▶ _Goal of the exercise_
Please return the full listing exactly as written, with the images removed.

+--

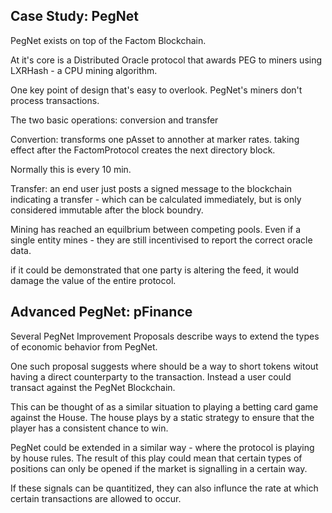 Case Study: PegNet
------------------

PegNet exists on top of the Factom Blockchain.

At it's core is a Distributed Oracle protocol that awards PEG to miners using LXRHash - a CPU mining algorithm.

One key point of design that's easy to overlook. PegNet's miners don't process transactions.

The two basic operations: conversion and transfer

Convertion: transforms one pAsset to annother at marker rates. taking effect after the FactomProtocol creates the next directory block.

Normally this is every 10 min.

Transfer: an end user just posts a signed message to the blockchain indicating a transfer - which can be calculated immediately, but is only
considered immutable after the block boundry.

Mining has reached an equilbrium between competing pools.
Even if a single entity mines - they are still incentivised to report the correct oracle data.

if it could be demonstrated that one party is altering the feed,
it would damage the value of the entire protocol.

Advanced PegNet: pFinance
-------------------------

Several PegNet Improvement Proposals describe ways to extend the types of economic behavior
from PegNet.

One such proposal suggests where should be a way to short tokens witout having a direct counterparty to the transaction.
Instead a user could transact against the PegNet Blockchain.

This can be thought of as a similar situation to playing a betting card game against the House.
The house plays by a static strategy to ensure that the player has a consistent chance to win.

PegNet could be extended in a similar way - where the protocol is playing by house rules.
The result of this play could mean that certain types of positions can only be opened
if the market is signalling in a certain way.

If these signals can be quantitized, they can also influnce the rate at which certain transactions are allowed to occur.
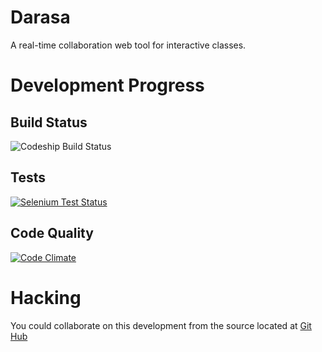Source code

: Darasa
======

A real-time collaboration web tool for interactive classes.

Development Progress
====================

Build Status
------------

![Codeship Build Status](https://www.codeship.io/projects/242469f0-ba70-0131-3c09-0aae3f9c451f/status)

Tests
-----

[![Selenium Test Status](https://saucelabs.com/browser-matrix/dpamio.svg)](https://saucelabs.com/u/dpamio)

Code Quality
------------

[![Code Climate](https://codeclimate.com/github/diegopamio/darasa.png)](https://codeclimate.com/github/diegopamio/darasa)

Hacking
=======

You could collaborate on this development from the source located at [Git Hub](http://www.github.com/diegopamio/darasa)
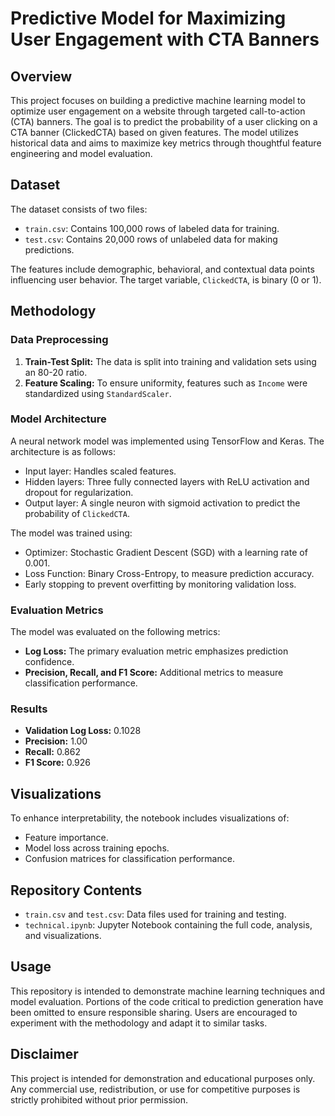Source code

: # Predictive Model for Maximizing User Engagement with CTA Banners

## Overview
This project focuses on building a predictive machine learning model to optimize user engagement on a website through targeted call-to-action (CTA) banners. The goal is to predict the probability of a user clicking on a CTA banner (ClickedCTA) based on given features. The model utilizes historical data and aims to maximize key metrics through thoughtful feature engineering and model evaluation.

## Dataset
The dataset consists of two files:
- `train.csv`: Contains 100,000 rows of labeled data for training.
- `test.csv`: Contains 20,000 rows of unlabeled data for making predictions.

The features include demographic, behavioral, and contextual data points influencing user behavior. The target variable, `ClickedCTA`, is binary (0 or 1).

## Methodology

### Data Preprocessing
1. **Train-Test Split:** The data is split into training and validation sets using an 80-20 ratio.
2. **Feature Scaling:** To ensure uniformity, features such as `Income` were standardized using `StandardScaler`.

### Model Architecture
A neural network model was implemented using TensorFlow and Keras. The architecture is as follows:
- Input layer: Handles scaled features.
- Hidden layers: Three fully connected layers with ReLU activation and dropout for regularization.
- Output layer: A single neuron with sigmoid activation to predict the probability of `ClickedCTA`.

The model was trained using:
- Optimizer: Stochastic Gradient Descent (SGD) with a learning rate of 0.001.
- Loss Function: Binary Cross-Entropy, to measure prediction accuracy.
- Early stopping to prevent overfitting by monitoring validation loss.

### Evaluation Metrics
The model was evaluated on the following metrics:
- **Log Loss:** The primary evaluation metric emphasizes prediction confidence.
- **Precision, Recall, and F1 Score:** Additional metrics to measure classification performance.

### Results
- **Validation Log Loss:** 0.1028
- **Precision:** 1.00
- **Recall:** 0.862
- **F1 Score:** 0.926

## Visualizations
To enhance interpretability, the notebook includes visualizations of:
- Feature importance.
- Model loss across training epochs.
- Confusion matrices for classification performance.

## Repository Contents
- `train.csv` and `test.csv`: Data files used for training and testing.
- `technical.ipynb`: Jupyter Notebook containing the full code, analysis, and visualizations.

## Usage
This repository is intended to demonstrate machine learning techniques and model evaluation. Portions of the code critical to prediction generation have been omitted to ensure responsible sharing. Users are encouraged to experiment with the methodology and adapt it to similar tasks.

## Disclaimer
This project is intended for demonstration and educational purposes only. Any commercial use, redistribution, or use for competitive purposes is strictly prohibited without prior permission.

+--

▶ _Response_
 Case Study: PegNet
------------------

PegNet exists on top of the Factom Blockchain.

At it's core is a Distributed Oracle protocol that awards PEG to miners using LXRHash - a CPU mining algorithm.

One key point of design that's easy to overlook. PegNet's miners don't process transactions.

The two basic operations: conversion and transfer

Convertion: transforms one pAsset to annother at marker rates. taking effect after the FactomProtocol creates the next directory block.

Normally this is every 10 min.

Transfer: an end user just posts a signed message to the blockchain indicating a transfer - which can be calculated immediately, but is only
considered immutable after the block boundry.

Mining has reached an equilbrium between competing pools.
Even if a single entity mines - they are still incentivised to report the correct oracle data.

if it could be demonstrated that one party is altering the feed,
it would damage the value of the entire protocol.

Advanced PegNet: pFinance
-------------------------

Several PegNet Improvement Proposals describe ways to extend the types of economic behavior
from PegNet.

One such proposal suggests where should be a way to short tokens witout having a direct counterparty to the transaction.
Instead a user could transact against the PegNet Blockchain.

This can be thought of as a similar situation to playing a betting card game against the House.
The house plays by a static strategy to ensure that the player has a consistent chance to win.

PegNet could be extended in a similar way - where the protocol is playing by house rules.
The result of this play could mean that certain types of positions can only be opened
if the market is signalling in a certain way.

If these signals can be quantitized, they can also influnce the rate at which certain transactions are allowed to occur.
Source code

: Darasa
======

A real-time collaboration web tool for interactive classes.

Development Progress
====================

Build Status
------------

![Codeship Build Status](https://www.codeship.io/projects/242469f0-ba70-0131-3c09-0aae3f9c451f/status)

Tests
-----

[![Selenium Test Status](https://saucelabs.com/browser-matrix/dpamio.svg)](https://saucelabs.com/u/dpamio)

Code Quality
------------

[![Code Climate](https://codeclimate.com/github/diegopamio/darasa.png)](https://codeclimate.com/github/diegopamio/darasa)

Hacking
=======

You could collaborate on this development from the source located at [Git Hub](http://www.github.com/diegopamio/darasa)
Source code

: # Predictive Model for Maximizing User Engagement with CTA Banners

## Overview
This project focuses on building a predictive machine learning model to optimize user engagement on a website through targeted call-to-action (CTA) banners. The goal is to predict the probability of a user clicking on a CTA banner (ClickedCTA) based on given features. The model utilizes historical data and aims to maximize key metrics through thoughtful feature engineering and model evaluation.

## Dataset
The dataset consists of two files:
- `train.csv`: Contains 100,000 rows of labeled data for training.
- `test.csv`: Contains 20,000 rows of unlabeled data for making predictions.

The features include demographic, behavioral, and contextual data points influencing user behavior. The target variable, `ClickedCTA`, is binary (0 or 1).

## Methodology

### Data Preprocessing
1. **Train-Test Split:** The data is split into training and validation sets using an 80-20 ratio.
2. **Feature Scaling:** To ensure uniformity, features such as `Income` were standardized using `StandardScaler`.

### Model Architecture
A neural network model was implemented using TensorFlow and Keras. The architecture is as follows:
- Input layer: Handles scaled features.
- Hidden layers: Three fully connected layers with ReLU activation and dropout for regularization.
- Output layer: A single neuron with sigmoid activation to predict the probability of `ClickedCTA`.

The model was trained using:
- Optimizer: Stochastic Gradient Descent (SGD) with a learning rate of 0.001.
- Loss Function: Binary Cross-Entropy, to measure prediction accuracy.
- Early stopping to prevent overfitting by monitoring validation loss.

### Evaluation Metrics
The model was evaluated on the following metrics:
- **Log Loss:** The primary evaluation metric emphasizes prediction confidence.
- **Precision, Recall, and F1 Score:** Additional metrics to measure classification performance.

### Results
- **Validation Log Loss:** 0.1028
- **Precision:** 1.00
- **Recall:** 0.862
- **F1 Score:** 0.926

## Visualizations
To enhance interpretability, the notebook includes visualizations of:
- Feature importance.
- Model loss across training epochs.
- Confusion matrices for classification performance.

## Repository Contents
- `train.csv` and `test.csv`: Data files used for training and testing.
- `technical.ipynb`: Jupyter Notebook containing the full code, analysis, and visualizations.

## Usage
This repository is intended to demonstrate machine learning techniques and model evaluation. Portions of the code critical to prediction generation have been omitted to ensure responsible sharing. Users are encouraged to experiment with the methodology and adapt it to similar tasks.

## Disclaimer
This project is intended for demonstration and educational purposes only. Any commercial use, redistribution, or use for competitive purposes is strictly prohibited without prior permission.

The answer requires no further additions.